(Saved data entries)
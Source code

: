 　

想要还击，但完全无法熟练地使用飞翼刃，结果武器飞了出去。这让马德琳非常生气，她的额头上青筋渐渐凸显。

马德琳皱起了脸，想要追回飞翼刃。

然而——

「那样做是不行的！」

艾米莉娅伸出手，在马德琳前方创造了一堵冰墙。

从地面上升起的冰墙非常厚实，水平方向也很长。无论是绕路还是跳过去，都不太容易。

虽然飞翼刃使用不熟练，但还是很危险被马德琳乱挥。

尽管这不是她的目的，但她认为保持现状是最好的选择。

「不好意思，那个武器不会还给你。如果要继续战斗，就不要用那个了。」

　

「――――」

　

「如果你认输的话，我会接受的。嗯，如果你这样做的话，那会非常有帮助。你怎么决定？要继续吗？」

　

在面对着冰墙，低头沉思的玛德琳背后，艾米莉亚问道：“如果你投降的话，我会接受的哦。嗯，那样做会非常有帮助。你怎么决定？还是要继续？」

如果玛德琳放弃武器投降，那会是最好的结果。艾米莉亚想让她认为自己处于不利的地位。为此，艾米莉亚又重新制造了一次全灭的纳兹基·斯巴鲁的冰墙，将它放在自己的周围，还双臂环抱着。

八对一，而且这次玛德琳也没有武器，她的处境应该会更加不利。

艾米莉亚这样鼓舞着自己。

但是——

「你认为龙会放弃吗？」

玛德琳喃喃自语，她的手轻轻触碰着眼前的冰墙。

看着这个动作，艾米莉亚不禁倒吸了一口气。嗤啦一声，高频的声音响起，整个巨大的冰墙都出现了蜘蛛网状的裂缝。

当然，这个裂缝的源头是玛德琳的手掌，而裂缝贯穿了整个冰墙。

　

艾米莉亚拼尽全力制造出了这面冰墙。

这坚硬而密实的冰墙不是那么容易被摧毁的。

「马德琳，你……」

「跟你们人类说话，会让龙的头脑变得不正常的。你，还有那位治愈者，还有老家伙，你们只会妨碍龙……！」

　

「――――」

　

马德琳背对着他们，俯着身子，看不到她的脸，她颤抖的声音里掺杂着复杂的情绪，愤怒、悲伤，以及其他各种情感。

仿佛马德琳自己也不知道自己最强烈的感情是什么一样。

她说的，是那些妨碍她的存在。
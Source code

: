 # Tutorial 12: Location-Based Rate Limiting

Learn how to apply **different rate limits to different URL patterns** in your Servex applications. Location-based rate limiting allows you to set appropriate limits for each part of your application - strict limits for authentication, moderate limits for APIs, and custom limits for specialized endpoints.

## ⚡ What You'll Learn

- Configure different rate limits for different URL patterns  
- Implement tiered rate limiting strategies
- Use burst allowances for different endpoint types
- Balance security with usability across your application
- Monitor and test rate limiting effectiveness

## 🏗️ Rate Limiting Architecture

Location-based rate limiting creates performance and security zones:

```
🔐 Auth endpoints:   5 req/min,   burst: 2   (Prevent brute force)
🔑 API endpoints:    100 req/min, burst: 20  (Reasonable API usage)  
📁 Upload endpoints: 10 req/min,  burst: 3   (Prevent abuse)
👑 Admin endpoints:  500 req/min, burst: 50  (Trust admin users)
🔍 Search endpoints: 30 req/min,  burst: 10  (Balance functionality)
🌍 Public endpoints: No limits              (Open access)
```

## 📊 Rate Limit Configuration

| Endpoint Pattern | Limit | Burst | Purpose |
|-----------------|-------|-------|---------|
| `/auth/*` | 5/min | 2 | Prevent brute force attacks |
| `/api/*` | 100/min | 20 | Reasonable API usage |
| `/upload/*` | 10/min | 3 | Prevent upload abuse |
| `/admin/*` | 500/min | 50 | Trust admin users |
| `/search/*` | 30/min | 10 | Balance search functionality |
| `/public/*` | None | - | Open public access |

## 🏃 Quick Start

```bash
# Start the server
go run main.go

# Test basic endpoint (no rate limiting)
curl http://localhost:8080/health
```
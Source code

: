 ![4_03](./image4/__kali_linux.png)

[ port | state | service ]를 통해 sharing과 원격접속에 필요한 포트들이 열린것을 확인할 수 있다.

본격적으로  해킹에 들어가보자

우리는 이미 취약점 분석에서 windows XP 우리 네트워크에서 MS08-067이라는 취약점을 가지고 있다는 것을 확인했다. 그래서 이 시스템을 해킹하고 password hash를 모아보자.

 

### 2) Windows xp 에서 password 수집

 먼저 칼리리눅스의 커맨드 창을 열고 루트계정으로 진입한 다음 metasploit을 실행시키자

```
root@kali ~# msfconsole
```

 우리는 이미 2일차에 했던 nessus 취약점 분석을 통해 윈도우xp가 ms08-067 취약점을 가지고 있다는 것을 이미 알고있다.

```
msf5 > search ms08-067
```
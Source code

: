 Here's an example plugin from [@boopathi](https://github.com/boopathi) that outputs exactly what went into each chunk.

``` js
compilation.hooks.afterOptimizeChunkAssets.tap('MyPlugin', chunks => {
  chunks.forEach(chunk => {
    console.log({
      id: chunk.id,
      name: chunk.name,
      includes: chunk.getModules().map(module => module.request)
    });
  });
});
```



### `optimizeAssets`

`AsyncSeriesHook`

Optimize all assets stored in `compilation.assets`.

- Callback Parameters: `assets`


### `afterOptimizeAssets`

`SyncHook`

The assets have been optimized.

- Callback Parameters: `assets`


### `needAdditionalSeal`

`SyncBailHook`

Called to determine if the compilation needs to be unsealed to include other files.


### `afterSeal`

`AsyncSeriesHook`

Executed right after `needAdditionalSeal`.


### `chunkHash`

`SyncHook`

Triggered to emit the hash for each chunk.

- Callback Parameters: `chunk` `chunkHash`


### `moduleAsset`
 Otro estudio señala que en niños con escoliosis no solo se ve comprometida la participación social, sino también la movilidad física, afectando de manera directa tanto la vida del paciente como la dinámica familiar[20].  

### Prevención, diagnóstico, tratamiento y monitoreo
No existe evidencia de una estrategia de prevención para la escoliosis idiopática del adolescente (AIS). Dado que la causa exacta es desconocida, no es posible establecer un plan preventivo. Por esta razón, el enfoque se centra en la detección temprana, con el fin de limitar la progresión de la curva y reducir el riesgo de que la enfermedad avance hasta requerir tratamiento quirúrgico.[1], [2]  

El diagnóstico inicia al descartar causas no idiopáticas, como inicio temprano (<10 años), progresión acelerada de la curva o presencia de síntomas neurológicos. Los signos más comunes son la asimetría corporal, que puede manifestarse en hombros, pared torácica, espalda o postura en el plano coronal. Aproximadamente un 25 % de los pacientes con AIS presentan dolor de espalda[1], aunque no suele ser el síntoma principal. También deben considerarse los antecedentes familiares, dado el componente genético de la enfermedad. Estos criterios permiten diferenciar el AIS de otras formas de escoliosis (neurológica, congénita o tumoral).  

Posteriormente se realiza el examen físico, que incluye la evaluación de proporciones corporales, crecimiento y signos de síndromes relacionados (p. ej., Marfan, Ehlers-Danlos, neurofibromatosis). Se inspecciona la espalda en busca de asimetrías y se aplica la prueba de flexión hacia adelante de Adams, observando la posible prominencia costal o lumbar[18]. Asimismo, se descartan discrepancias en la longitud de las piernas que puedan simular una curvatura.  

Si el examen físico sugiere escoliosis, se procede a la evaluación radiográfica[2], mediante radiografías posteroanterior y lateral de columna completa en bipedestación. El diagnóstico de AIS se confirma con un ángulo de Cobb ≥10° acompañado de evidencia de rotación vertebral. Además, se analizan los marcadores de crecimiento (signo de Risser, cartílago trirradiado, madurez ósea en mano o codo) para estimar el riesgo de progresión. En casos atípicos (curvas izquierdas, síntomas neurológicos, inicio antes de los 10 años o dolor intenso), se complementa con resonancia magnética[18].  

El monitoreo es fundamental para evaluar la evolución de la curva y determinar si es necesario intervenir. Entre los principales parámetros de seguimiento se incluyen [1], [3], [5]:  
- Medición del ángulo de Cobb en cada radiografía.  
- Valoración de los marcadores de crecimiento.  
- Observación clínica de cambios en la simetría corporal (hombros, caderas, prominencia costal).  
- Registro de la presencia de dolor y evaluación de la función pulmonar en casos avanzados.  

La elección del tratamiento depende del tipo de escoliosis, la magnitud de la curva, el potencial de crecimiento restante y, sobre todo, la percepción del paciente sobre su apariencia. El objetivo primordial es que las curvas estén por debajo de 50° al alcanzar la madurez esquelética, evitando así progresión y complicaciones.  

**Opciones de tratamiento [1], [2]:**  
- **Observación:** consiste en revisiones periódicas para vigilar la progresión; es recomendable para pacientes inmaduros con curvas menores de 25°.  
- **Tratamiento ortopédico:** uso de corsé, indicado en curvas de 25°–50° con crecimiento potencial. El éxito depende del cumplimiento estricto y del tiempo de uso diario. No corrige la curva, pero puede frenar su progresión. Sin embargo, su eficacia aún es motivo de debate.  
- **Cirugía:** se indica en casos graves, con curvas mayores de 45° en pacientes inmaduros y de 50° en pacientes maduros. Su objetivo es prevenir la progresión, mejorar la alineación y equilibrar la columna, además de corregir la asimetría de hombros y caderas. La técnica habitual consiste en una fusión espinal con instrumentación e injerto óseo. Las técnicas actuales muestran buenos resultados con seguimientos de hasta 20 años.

→ **THE PROBLEM**:
Working through the records, find each line containing the word "security" and copy it.

→ **ANSWER**:
- Balance security with usability across your application
Location-based rate limiting creates performance and security zones:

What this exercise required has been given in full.